When I talk to the newly Tacoma-based quartet a few weeks before the actual release date of plastic death, the excitement and pride glass beach feel towards their highly anticipated sophomore LP is nearly matched by the novel frustration of having to carry out the campaign of a highly anticipated album. “If the record could have come out in 2023, there wouldn’t have been singles. I firmly believe that,” drummer William White states. “This is the last time we’re going to do an album rollout like this.”

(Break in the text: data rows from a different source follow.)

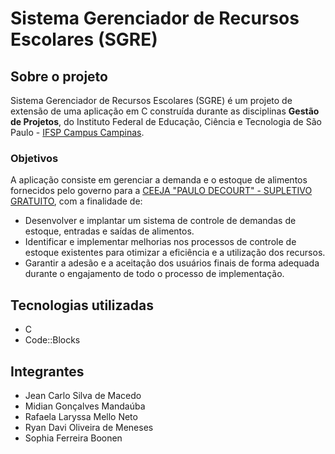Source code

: # Sistema Gerenciador de Recursos Escolares (SGRE)

## Sobre o projeto

Sistema Gerenciador de Recursos Escolares (SGRE) é um projeto de extensão de uma aplicação em C construída durante as disciplinas **Gestão de Projetos**, do Instituto Federal de Educação, Ciência e Tecnologia de São Paulo - [IFSP Campus Campinas](https://github.com/IFSP-Campus-Campinas-TADS).

### Objetivos

A aplicação consiste em gerenciar a demanda e o estoque de alimentos fornecidos pelo governo para a [CEEJA "PAULO DECOURT" - SUPLETIVO GRATUITO](https://tarcisomesquita.github.io/ceejapd/), com a finalidade de:
- Desenvolver e implantar um sistema de controle de demandas de estoque, entradas e saídas de alimentos.
- Identificar e implementar melhorias nos processos de controle de estoque existentes para otimizar a eficiência e a utilização dos recursos.
- Garantir a adesão e a aceitação dos usuários finais de forma adequada durante o engajamento de todo o processo de implementação.

## Tecnologias utilizadas
- C
- Code::Blocks

## Integrantes
- Jean Carlo Silva de Macedo
- Midian Gonçalves Mandaúba
- Rafaela Laryssa Mello Neto
- Ryan Davi Oliveira de Meneses
- Sophia Ferreira Boonen
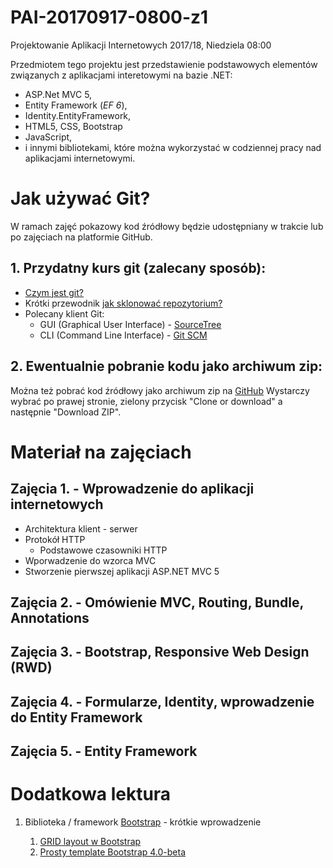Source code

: # PAI-20170917-0800-z1
Projektowanie Aplikacji Internetowych 2017/18, Niedziela 08:00

Przedmiotem tego projektu jest przedstawienie podstawowych elementów związanych z aplikacjami interetowymi na bazie .NET:
+ ASP.Net MVC 5,
+ Entity Framework (*EF 6*), 
+ Identity.EntityFramework, 
+ HTML5, CSS, Bootstrap
+ JavaScript,
+ i innymi bibliotekami, które można wykorzystać w codziennej pracy nad aplikacjami internetowymi.

# Jak używać Git?

W ramach zajęć pokazowy kod źródłowy będzie udostępniany w trakcie lub po zajęciach na platformie GitHub.

## 1. Przydatny kurs git (zalecany sposób):
* [Czym jest git?](https://www.atlassian.com/git/tutorials/what-is-version-control)
* Krótki przewodnik [jak sklonować repozytorium?](https://www.atlassian.com/git/tutorials/setting-up-a-repository/git-clone)
* Polecany klient Git:
  * GUI (Graphical User Interface) - [SourceTree](https://www.sourcetreeapp.com/)
  * CLI (Command Line Interface) - [Git SCM](https://git-scm.com/)

## 2. Ewentualnie pobranie kodu jako archiwum zip:
Można też pobrać kod źródłowy jako archiwum zip na [GitHub](https://github.com/ppazik-wsb/PAI-20170917-0800-z1)
Wystarczy wybrać po prawej stronie, zielony przycisk "Clone or download" a następnie "Download ZIP".

# Materiał na zajęciach

## Zajęcia 1. - Wprowadzenie do aplikacji internetowych
+ Architektura klient - serwer
+ Protokół HTTP
  + Podstawowe czasowniki HTTP
+ Wporwadzenie do wzorca MVC
+ Stworzenie pierwszej aplikacji ASP.NET MVC 5

## Zajęcia 2. - Omówienie MVC, Routing, Bundle, Annotations

## Zajęcia 3. - Bootstrap, Responsive Web Design (RWD)

## Zajęcia 4. - Formularze, Identity, wprowadzenie do Entity Framework

## Zajęcia 5. - Entity Framework

# Dodatkowa lektura

1. Biblioteka / framework [Bootstrap](https://getbootstrap.com/docs/4.0/getting-started/introduction/) - krótkie wprowadzenie

    1. [GRID layout w Bootstrap](https://getbootstrap.com/docs/4.0/layout/grid/)
    2. [Prosty template Bootstrap 4.0-beta](https://getbootstrap.com/docs/4.0/examples/starter-template/)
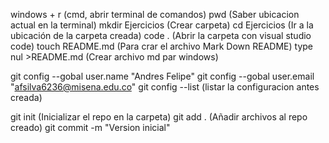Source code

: windows + r (cmd, abrir terminal de comandos)
pwd (Saber ubicacion actual en la terminal)
mkdir Ejercicios  (Crear carpeta)
cd Ejercicios (Ir a la ubicación de la carpeta creada)
code . (Abrir la carpeta con visual studio code)
touch README.md (Para crar el archivo Mark Down README)
type nul >README.md (Crear archivo md par windows)

git config --gobal user.name "Andres Felipe"
git config --gobal user.email "afsilva6236@misena.edu.co"
git config --list (listar la configuracion antes creada)

git init (Inicializar el repo en la carpeta)
git add . (Añadir archivos al repo creado)
git commit -m "Version inicial"


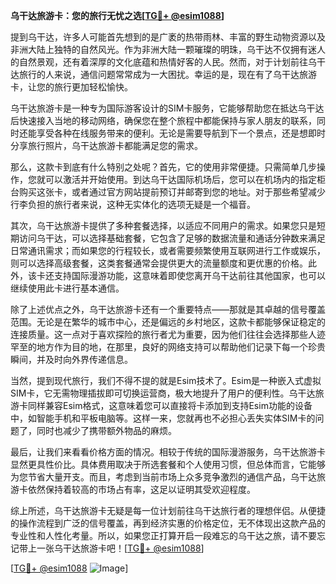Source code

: **乌干达旅游卡：您的旅行无忧之选[[TG💪+ @esim1088](https://t.me/s/esim1088)]**

提到乌干达，许多人可能首先想到的是广袤的热带雨林、丰富的野生动物资源以及非洲大陆上独特的自然风光。作为非洲大陆一颗璀璨的明珠，乌干达不仅拥有迷人的自然景观，还有着深厚的文化底蕴和热情好客的人民。然而，对于计划前往乌干达旅行的人来说，通信问题常常成为一大困扰。幸运的是，现在有了乌干达旅游卡，让您的旅行更加轻松愉快。

乌干达旅游卡是一种专为国际游客设计的SIM卡服务，它能够帮助您在抵达乌干达后快速接入当地的移动网络，确保您在整个旅程中都能保持与家人朋友的联系，同时还能享受各种在线服务带来的便利。无论是需要导航到下一个景点，还是想即时分享旅行照片，乌干达旅游卡都能满足您的需求。

那么，这款卡到底有什么特别之处呢？首先，它的使用非常便捷。只需简单几步操作，您就可以激活并开始使用。到达乌干达国际机场后，您可以在机场内的指定柜台购买这张卡，或者通过官方网站提前预订并邮寄到您的地址。对于那些希望减少行李负担的旅行者来说，这种无实体化的选项无疑是一个福音。

其次，乌干达旅游卡提供了多种套餐选择，以适应不同用户的需求。如果您只是短期访问乌干达，可以选择基础套餐，它包含了足够的数据流量和通话分钟数来满足日常通讯需求；而如果您的行程较长，或者需要频繁使用互联网进行工作或娱乐，则可以选择高级套餐，这类套餐通常会提供更大的流量额度和更优惠的价格。此外，该卡还支持国际漫游功能，这意味着即使您离开乌干达前往其他国家，也可以继续使用此卡进行基本通信。

除了上述优点之外，乌干达旅游卡还有一个重要特点——那就是其卓越的信号覆盖范围。无论是在繁华的城市中心，还是偏远的乡村地区，这款卡都能够保证稳定的连接质量。这一点对于喜欢探险的旅行者尤为重要，因为他们往往会选择那些人迹罕至的地方作为目的地，在那里，良好的网络支持可以帮助他们记录下每一个珍贵瞬间，并及时向外界传递信息。

当然，提到现代旅行，我们不得不提的就是Esim技术了。Esim是一种嵌入式虚拟SIM卡，它无需物理插拔即可切换运营商，极大地提升了用户的便利性。乌干达旅游卡同样兼容Esim格式，这意味着您可以直接将卡添加到支持Esim功能的设备中，如智能手机和平板电脑等。这样一来，您就再也不必担心丢失实体SIM卡的问题了，同时也减少了携带额外物品的麻烦。

最后，让我们来看看价格方面的情况。相较于传统的国际漫游服务，乌干达旅游卡显然更具性价比。具体费用取决于所选套餐和个人使用习惯，但总体而言，它能够为您节省大量开支。而且，考虑到当前市场上众多竞争激烈的通信产品，乌干达旅游卡依然保持着较高的市场占有率，这足以证明其受欢迎程度。

综上所述，乌干达旅游卡无疑是每一位计划前往乌干达旅行者的理想伴侣。从便捷的操作流程到广泛的信号覆盖，再到经济实惠的价格定位，无不体现出这款产品的专业性和人性化考量。所以，如果您正打算开启一段难忘的乌干达之旅，请不要忘记带上一张乌干达旅游卡吧！[[TG💪+ @esim1088](https://t.me/s/esim1088)]

[[TG💪+ @esim1088](https://t.me/s/esim1088) ![Image](https://i.postimg.cc/4NQfJmqS/Snipaste-2025-05-13-00-14-12.png)]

Whether it arrived four or five years after the first glass beach album, plastic death justifies both the hype and the wait. It might seem like faint praise to call it one of the most adventurous, thrilling albums of 2024 when January is barely half over, but I’ll be damned if it doesn’t hold true by the time we get to December. Though compositionally sophisticated as any record that falls within the scope of art-rock or post-punk, plastic death is mischievous and melodic in a way that escapes other artists who namecheck Philip Glass and black midi as primary influences, as glass beach do on the opening “coelacanth” (it was originally titled “Philip Beach”). Or, take the very next song; the lyrics of “motions” were inspired by Layne Smith’s more demoralizing, mercenary experiences as a sound engineer, and to make a joke about the monotony and interchangeability of creating art under capitalism, they pull a “same note, every string” trick shot from Guitar World icon Paul Gilbert of Mr. Big.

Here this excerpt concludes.